LAWS(CAL)-1952-6-14

SUNIL BARAN ROY CHOUDHURY Vs. PURNA CHANDRA CHANDRA

Decided On June 04, 1952
Sunil Baran Roy Choudhury Appellant
V/S
Purna Chandra Chandra Respondents

JUDGEMENT

(1.) Two points were raised in this Rule. The first is that the learned Judge acted wrongly in passing an order under section 14(4) of the West Bengal Premises Rent Control Act of 1950. The second point urged is that in any case the Court of Appeal was wrong in making the decree. ' It appears that the order under section 14(4) directing the defendant to put in arrears was passed on 21st May, 1951, and the deposit not having been made ultimately the defence was struck off by the end of 1951. The suit was taken up thereafter for ex parte hearing and was dismissed by the learned Judge on the finding that there had been no proper service of the notice. On appeal by the plaintiff it was decided by the Court of Appeal on contest that the notice had been properly served and that the ground of waste and deterioration of the demised premises had been made out.

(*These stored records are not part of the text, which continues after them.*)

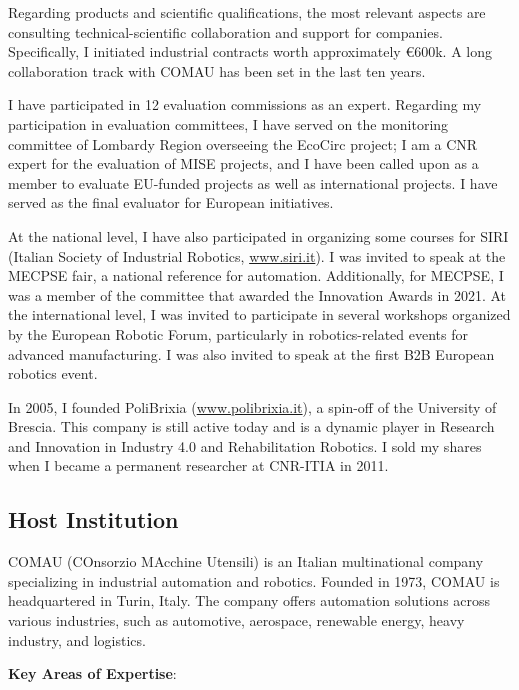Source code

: Regarding products and scientific qualifications, the most relevant
aspects are consulting technical-scientific collaboration and support
for companies. Specifically, I initiated industrial contracts worth
approximately €600k. A long collaboration track with COMAU has been set
in the last ten years.

I have participated in 12 evaluation commissions as an expert. Regarding
my participation in evaluation committees, I have served on the
monitoring committee of Lombardy Region overseeing the EcoCirc project;
I am a CNR expert for the evaluation of MISE projects, and I have been
called upon as a member to evaluate EU-funded projects as well as
international projects. I have served as the final evaluator for
European initiatives.

At the national level, I have also participated in organizing some
courses for SIRI (Italian Society of Industrial Robotics,
\href{http://www.siri.it}{www.siri.it}). I was invited to speak at the
MECPSE fair, a national reference for automation. Additionally, for
MECPSE, I was a member of the committee that awarded the Innovation
Awards in 2021. At the international level, I was invited to participate
in several workshops organized by the European Robotic Forum,
particularly in robotics-related events for advanced manufacturing. I
was also invited to speak at the first B2B European robotics event.

In 2005, I founded PoliBrixia (\href{https://www.polibrixia.it}{www.polibrixia.it}), a spin-off of the
University of Brescia. This company is still active today and is a
dynamic player in Research and Innovation in Industry 4.0 and
Rehabilitation Robotics. I sold my shares when I became a permanent
researcher at CNR-ITIA in 2011.

\subsection{\texorpdfstring{Host Institution
}{Host Institution }}\label{host-institution-4}

COMAU (COnsorzio MAcchine Utensili) is an Italian multinational company
specializing in industrial automation and robotics. Founded in 1973,
COMAU is headquartered in Turin, Italy. The company offers automation
solutions across various industries, such as automotive, aerospace,
renewable energy, heavy industry, and logistics.

\textbf{Key Areas of Expertise}:

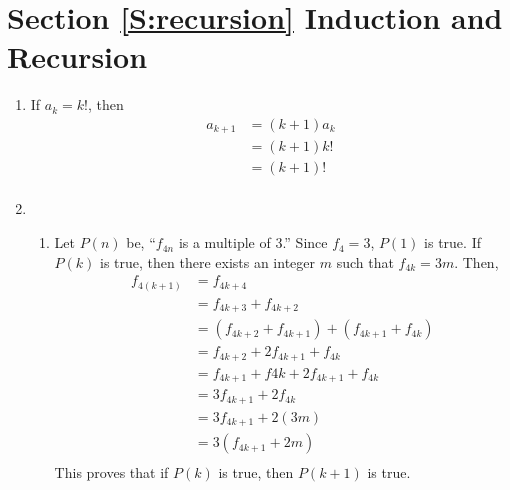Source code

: \section*{Section \ref{S:recursion} Induction and Recursion}

\begin{enumerate}
\item  If  $a_k = k!$, then
\begin{align*}
a_{k+1} &= \left( k + 1 \right)a_k \\
        &= \left( k + 1 \right) k! \\
        &= \left( k + 1 \right)! \\
\end{align*}







\item
\begin{enumerate}
\item Let $P \left( n \right)$ be, ``$f_{4n}$ is a multiple of 3.''  Since $f_4 = 3$, 
$P \left( 1 \right)$ is true.  If $P \left( k \right)$ is true, then there exists an integer $m$ such that $f_{4k} = 3m$.  Then,
\[
\begin{aligned}
f_{4 \left( k + 1 \right)} &= f_{4k + 4} \\
                           &= f_{4k+3} + f_{4k+2} \\
                 &= \left( f_{4k+2} + f_{4k+1} \right) + \left( f_{4k+1} + f_{4k} \right) \\
                 &= f_{4k+2} + 2 f_{4k+1} + f_{4k} \\
                 &= f_{4k+1} + f{4k} + 2 f_{4k+1} + f_{4k} \\
                 &= 3 f_{4k+1} + 2 f_{4k} \\
                 &= 3 f_{4k+1} + 2 \left( 3m \right) \\
                 &= 3 \left( f_{4k+1} + 2m \right) \\
\end{aligned}
\]
This proves that if $P \left( k \right)$ is true, then $P \left( k + 1\right)$ is true.


\end{enumerate}
\end{enumerate}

(2.) As regards the first point it is important to notice that an appeal lay against the order striking out the defence. No appeal having been preferred that order has become final and cannot any longer be questioned. We were asked to exercise our special jurisdiction under Art. 227 of the Constitution of India and to interfere with the order at this stage. In our judgment that would be an abuse of jurisdiction. Special jurisdiction which this Court has under Art. 227 is to be used to remedy defects of jurisdiction when no other remedy is possible in law. In this case the defendant had his remedy. He did not choose to take recourse to that remedy. It will be abused if we are to help him by acting under Art. 227 of the Constitution. The first point therefore fails.

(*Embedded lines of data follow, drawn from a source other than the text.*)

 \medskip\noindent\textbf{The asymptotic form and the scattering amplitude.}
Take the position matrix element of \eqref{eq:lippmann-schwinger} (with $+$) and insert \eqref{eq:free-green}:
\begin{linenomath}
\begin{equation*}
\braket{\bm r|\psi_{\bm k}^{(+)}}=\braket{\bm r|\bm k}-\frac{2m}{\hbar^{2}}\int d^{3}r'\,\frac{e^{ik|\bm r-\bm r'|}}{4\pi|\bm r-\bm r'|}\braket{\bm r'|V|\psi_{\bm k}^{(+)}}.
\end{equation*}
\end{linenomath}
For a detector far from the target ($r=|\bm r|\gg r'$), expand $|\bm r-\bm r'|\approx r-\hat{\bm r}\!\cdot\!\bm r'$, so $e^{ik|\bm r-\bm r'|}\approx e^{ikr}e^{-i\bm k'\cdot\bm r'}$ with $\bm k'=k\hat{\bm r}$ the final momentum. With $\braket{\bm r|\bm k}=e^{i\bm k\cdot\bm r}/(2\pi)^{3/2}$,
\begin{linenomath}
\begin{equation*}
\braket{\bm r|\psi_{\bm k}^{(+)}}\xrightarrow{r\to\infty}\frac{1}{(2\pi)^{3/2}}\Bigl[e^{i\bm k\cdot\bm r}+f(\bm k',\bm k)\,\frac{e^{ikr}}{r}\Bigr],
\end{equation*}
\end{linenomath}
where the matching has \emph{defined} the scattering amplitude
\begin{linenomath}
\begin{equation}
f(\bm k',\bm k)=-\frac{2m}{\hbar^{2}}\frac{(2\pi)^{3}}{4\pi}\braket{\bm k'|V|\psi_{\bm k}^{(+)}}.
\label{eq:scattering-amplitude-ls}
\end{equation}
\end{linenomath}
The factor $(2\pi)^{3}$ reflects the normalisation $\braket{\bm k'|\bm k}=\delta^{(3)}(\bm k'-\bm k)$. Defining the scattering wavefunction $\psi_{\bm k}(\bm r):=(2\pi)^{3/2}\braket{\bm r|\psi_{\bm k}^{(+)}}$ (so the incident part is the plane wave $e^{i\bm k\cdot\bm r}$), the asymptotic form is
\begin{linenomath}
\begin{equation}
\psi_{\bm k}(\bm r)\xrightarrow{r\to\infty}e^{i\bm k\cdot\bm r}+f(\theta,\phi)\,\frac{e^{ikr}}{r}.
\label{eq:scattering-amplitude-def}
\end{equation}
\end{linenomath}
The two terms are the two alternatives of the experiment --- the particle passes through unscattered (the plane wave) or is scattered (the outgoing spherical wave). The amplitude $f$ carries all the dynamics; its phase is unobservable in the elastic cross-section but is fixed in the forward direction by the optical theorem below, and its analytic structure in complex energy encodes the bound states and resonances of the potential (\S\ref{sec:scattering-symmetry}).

(3.) As regards the second point, the learned Advocate tried to convince us that the Judges in the Court of Appeal came to a wrong finding as regards the service of notice. In our judgment there was evidence which the Court could and did consider and it will not be right for this Court to investigate the sufficiency of the evidence as if it was a Court of Appeal. There is no justification for saying that because of the finding on the evidence that there was proper service, there has been material failure of justice.